Mideast stocks tumbled Sunday, in a harrowing, if predictable, rout.
Saudi Arabia, the UAE and a flurry of additional countries suspended flights from more than a half-dozen African nations, adding to an expanding list of travel restrictions that have frustrated South African officials.
Israel banned entry for all foreigners, becoming the first country to close its borders in a bid to contain the Omicron variant. The Israelis plan to redeploy counter-terrorism phone-tracking “to locate carriers of the new variant [and] curb its transmission,” Reuters said, citing Prime Minister Naftali Bennett. “Used on and off since March 2020, the surveillance technology matched virus carriers’ locations against other mobile phones nearby to determine with whom they had come into contact,” the same linked article noted. Interior Minister Ayelet Shaked said Israel’s “working hypotheses are that the variant is already in nearly every country.”
Riyadh attached a few caveats to the Kingdom’s restrictions to account for travelers who quarantined for 14 days in another country.
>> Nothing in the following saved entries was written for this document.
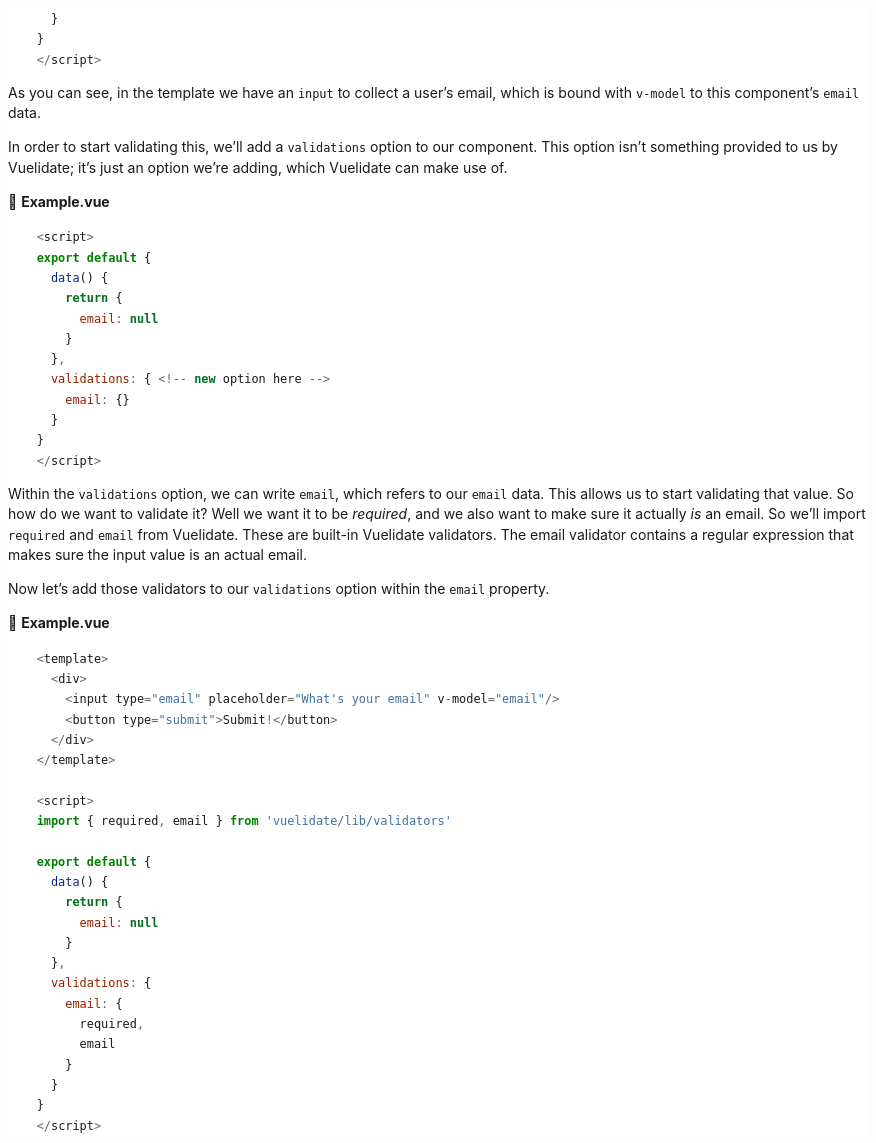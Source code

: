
 ```javascript
      }
    }
    </script>
```

As you can see, in the template we have an `input` to collect a user’s email, which is bound with `v-model` to this component’s `email` data.

In order to start validating this, we’ll add a `validations` option to our component. This option isn’t something provided to us by  Vuelidate; it’s just an option we’re adding, which Vuelidate can make  use of.

📃 **Example.vue**

```javascript
    <script>
    export default {
      data() {
        return {
          email: null
        }
      },
      validations: { <!-- new option here -->
        email: {}
      }
    }
    </script>
```

Within the `validations` option, we can write `email`, which refers to our `email` data. This allows us to start validating that value. So how do we want to validate it? Well we want it to be *required*, and we also want to make sure it actually *is* an email. So we’ll import `required` and `email` from Vuelidate. These are built-in Vuelidate validators. The email  validator contains a regular expression that makes sure the input value  is an actual email.

Now let’s add those validators to our `validations` option within the `email` property.

📃 **Example.vue**

```javascript
    <template>
      <div>
        <input type="email" placeholder="What's your email" v-model="email"/>
        <button type="submit">Submit!</button>
      </div>
    </template>
    
    <script>
    import { required, email } from 'vuelidate/lib/validators'
    
    export default {
      data() {
        return {
          email: null
        }
      },
      validations: {
        email: {
          required,
          email
        }
      }
    }
    </script>
```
Officials later said they’d permit travelers “from all countries” to enter provided they receive at least one dose of a vaccine inside the Kingdom.
Local shares recoiled. Exacerbating the situation was the blow to sentiment from one of the worst single-sessions in history for crude. Saudi shares dropped 4%, the most in more than a year (figure below).
Sunday’s selloff was among the steepest one-day declines since crude collapsed in early 2020 amid the onset of the pandemic and the short-lived price war between Riyadh and Moscow.
Although Saudi shares are still on pace for a banner year, the index is down more than 7% in November.
No regional benchmark was spared. Shares in Dubai were crushed.
The ~5% drop was the worst since March of 2020 (figure above).
At the risk of stating the obvious, the resumption of travel restrictions and other curbs on mobility risk undermining demand for crude, something OPEC and allied producers have repeatedly emphasized while insisting that plans to hike output should be implemented gradually.
OPEC+ has “erred on the side of caution,” Vitol’s Mike Muller said, speaking during a webinar. “Post facto, they’ve proven to be right.”